Social innovation lab the New Citizenship Project has been holding a series of bootcamps to show how “everyday participation” can help reshape the co-op movement.
The workshops use case studies, practical tools and tips to show how to build member loyalty and engagement and really harness the participation and contributions of members.
“We help organisations think of people as citizens, not consumers,” says programme manager Iris Schönherr.
She believes this is an important shift to make, because customers only choose between options, while a citizen shapes those options.
“An organisation which views people as customers only asks itself what it can sell them,” she adds. “But when they think of people as citizens, they ask more powerful things – how can we help them, what can we achieve… that’s quite a different story.”
The New Citizenship Project has worked with non-governmental organisations, businesses and governments to try to encourage this shift – which requires fundamental change, says Ms Schönherr, not just in terms of marketing and communications, but to an organisation’s structure and purpose.
She said the team decided to look at how these principles would work for co-ops, which have the right structure in place for everyday participation. She believes it is an idea equally suited to worker co-ops – where it is “a golden ticket to involving members and building loyalty” – and consumer co-ops, where a participatory culture can create a safe space for collaboration.
To that end, last year the New Citizenship Project worked with the Co-op Group, Lincolnshire Co-operative, the Phone Co-op and Nationwide Building Society on an eight-month project.
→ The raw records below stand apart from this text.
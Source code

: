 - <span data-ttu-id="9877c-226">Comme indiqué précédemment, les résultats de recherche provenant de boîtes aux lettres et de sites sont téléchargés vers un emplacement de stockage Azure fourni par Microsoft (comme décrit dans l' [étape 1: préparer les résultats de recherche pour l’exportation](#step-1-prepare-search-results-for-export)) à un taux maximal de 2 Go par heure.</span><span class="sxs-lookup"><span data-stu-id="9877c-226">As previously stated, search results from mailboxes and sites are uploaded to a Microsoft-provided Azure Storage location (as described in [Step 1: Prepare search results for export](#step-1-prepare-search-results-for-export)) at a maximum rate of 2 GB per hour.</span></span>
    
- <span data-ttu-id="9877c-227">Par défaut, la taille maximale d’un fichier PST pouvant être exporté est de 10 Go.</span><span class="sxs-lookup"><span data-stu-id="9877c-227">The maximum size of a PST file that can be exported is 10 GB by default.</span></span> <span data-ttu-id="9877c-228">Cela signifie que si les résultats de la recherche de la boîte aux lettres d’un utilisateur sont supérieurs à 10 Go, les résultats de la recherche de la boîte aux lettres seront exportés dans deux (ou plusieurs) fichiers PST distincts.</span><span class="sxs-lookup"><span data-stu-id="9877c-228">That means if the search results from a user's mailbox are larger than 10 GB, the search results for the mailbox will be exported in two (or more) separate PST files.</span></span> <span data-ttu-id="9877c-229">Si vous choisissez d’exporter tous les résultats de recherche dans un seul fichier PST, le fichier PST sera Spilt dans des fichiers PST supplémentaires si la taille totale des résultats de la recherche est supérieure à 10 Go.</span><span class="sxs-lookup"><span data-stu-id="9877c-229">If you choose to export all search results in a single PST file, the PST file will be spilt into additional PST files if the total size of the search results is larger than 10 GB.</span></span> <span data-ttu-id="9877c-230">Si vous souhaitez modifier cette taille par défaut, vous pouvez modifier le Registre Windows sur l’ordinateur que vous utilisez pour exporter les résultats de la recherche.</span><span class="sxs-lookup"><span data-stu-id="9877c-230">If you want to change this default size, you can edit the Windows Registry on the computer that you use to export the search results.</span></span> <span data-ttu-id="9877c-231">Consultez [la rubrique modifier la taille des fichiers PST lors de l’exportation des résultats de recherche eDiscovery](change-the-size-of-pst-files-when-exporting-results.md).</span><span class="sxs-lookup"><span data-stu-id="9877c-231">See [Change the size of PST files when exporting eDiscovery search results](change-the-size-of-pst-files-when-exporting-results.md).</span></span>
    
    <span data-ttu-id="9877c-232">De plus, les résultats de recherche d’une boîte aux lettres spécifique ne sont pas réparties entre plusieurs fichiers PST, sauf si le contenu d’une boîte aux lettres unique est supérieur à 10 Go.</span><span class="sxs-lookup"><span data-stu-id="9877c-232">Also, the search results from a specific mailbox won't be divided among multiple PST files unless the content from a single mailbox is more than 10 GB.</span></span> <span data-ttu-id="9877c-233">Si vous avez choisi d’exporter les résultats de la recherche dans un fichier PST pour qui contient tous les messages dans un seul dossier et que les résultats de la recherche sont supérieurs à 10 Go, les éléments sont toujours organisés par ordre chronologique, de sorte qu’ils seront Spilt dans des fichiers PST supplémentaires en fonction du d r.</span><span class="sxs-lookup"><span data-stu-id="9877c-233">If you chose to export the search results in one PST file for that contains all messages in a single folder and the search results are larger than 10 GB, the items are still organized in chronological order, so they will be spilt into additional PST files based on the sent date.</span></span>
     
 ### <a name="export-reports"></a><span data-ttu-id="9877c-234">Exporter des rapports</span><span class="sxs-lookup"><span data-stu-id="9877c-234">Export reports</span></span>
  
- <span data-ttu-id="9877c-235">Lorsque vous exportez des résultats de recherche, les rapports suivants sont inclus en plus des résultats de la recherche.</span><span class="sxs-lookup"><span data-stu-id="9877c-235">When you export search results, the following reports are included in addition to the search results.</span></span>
The businesses were partnered up to learn from each other and workshops and strategic coaching sessions were organised to to see how co-ops could work with their staff and customers to achieve more, in commercial terms as well as in terms of social impact.
The New Citizenship Project wants to share these findings with other co-ops and has created a toolkit on everyday participation.
“It really is fundamentally about finding the small but meaningful ways to involve people in what you do and to harness the ideas and energy of members,” says Ms Schönherr.
The project found that the four co-ops engaged with members in two different ways: economic participation – trading, choosing products and delivering feedback; and governance participation – voting for representatives and involvement in a democratic structures.
“The problem is that economic participation is used by lots of people … but people don’t realise co-ops are different and interesting,” says Ms Schönherr. Meanwhile, governance runs the risk of only involving a small group of people – “the usual suspects”, begging the question: “How do you bring a more meaningful participation?”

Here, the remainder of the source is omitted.